GOAL OF THE EXERCISE:
Your response should be every line from the entries that includes the string "management".

Saved data entries:
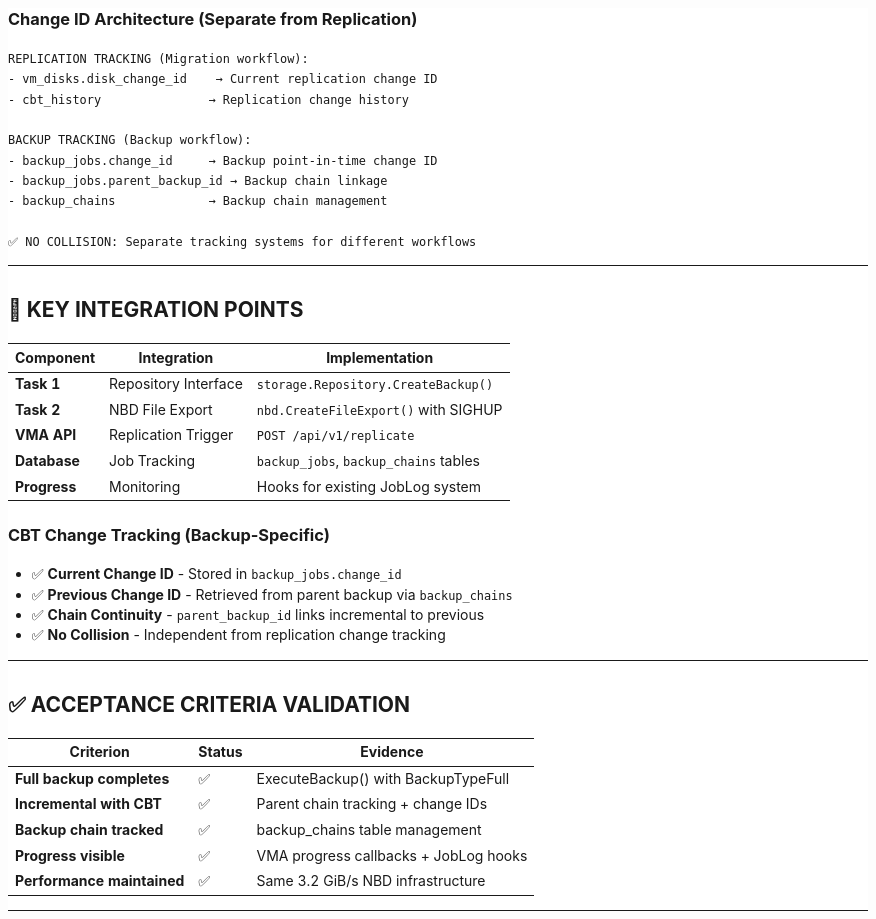 ### **Change ID Architecture (Separate from Replication)**
```
REPLICATION TRACKING (Migration workflow):
- vm_disks.disk_change_id    → Current replication change ID
- cbt_history               → Replication change history

BACKUP TRACKING (Backup workflow): 
- backup_jobs.change_id     → Backup point-in-time change ID
- backup_jobs.parent_backup_id → Backup chain linkage  
- backup_chains             → Backup chain management

✅ NO COLLISION: Separate tracking systems for different workflows
```

---

## 🔧 KEY INTEGRATION POINTS

| Component | Integration | Implementation |
|-----------|-------------|----------------|
| **Task 1** | Repository Interface | `storage.Repository.CreateBackup()` |
| **Task 2** | NBD File Export | `nbd.CreateFileExport()` with SIGHUP |
| **VMA API** | Replication Trigger | `POST /api/v1/replicate` |
| **Database** | Job Tracking | `backup_jobs`, `backup_chains` tables |
| **Progress** | Monitoring | Hooks for existing JobLog system |

### **CBT Change Tracking (Backup-Specific)**
- ✅ **Current Change ID** - Stored in `backup_jobs.change_id`
- ✅ **Previous Change ID** - Retrieved from parent backup via `backup_chains`
- ✅ **Chain Continuity** - `parent_backup_id` links incremental to previous
- ✅ **No Collision** - Independent from replication change tracking

---

## ✅ ACCEPTANCE CRITERIA VALIDATION

| Criterion | Status | Evidence |
|-----------|---------|----------|
| **Full backup completes** | ✅ | ExecuteBackup() with BackupTypeFull |
| **Incremental with CBT** | ✅ | Parent chain tracking + change IDs |
| **Backup chain tracked** | ✅ | backup_chains table management |
| **Progress visible** | ✅ | VMA progress callbacks + JobLog hooks |
| **Performance maintained** | ✅ | Same 3.2 GiB/s NBD infrastructure |

---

RESPONSE AREA:
- backup_chains             → Backup chain management
| **Backup chain tracked** | ✅ | backup_chains table management |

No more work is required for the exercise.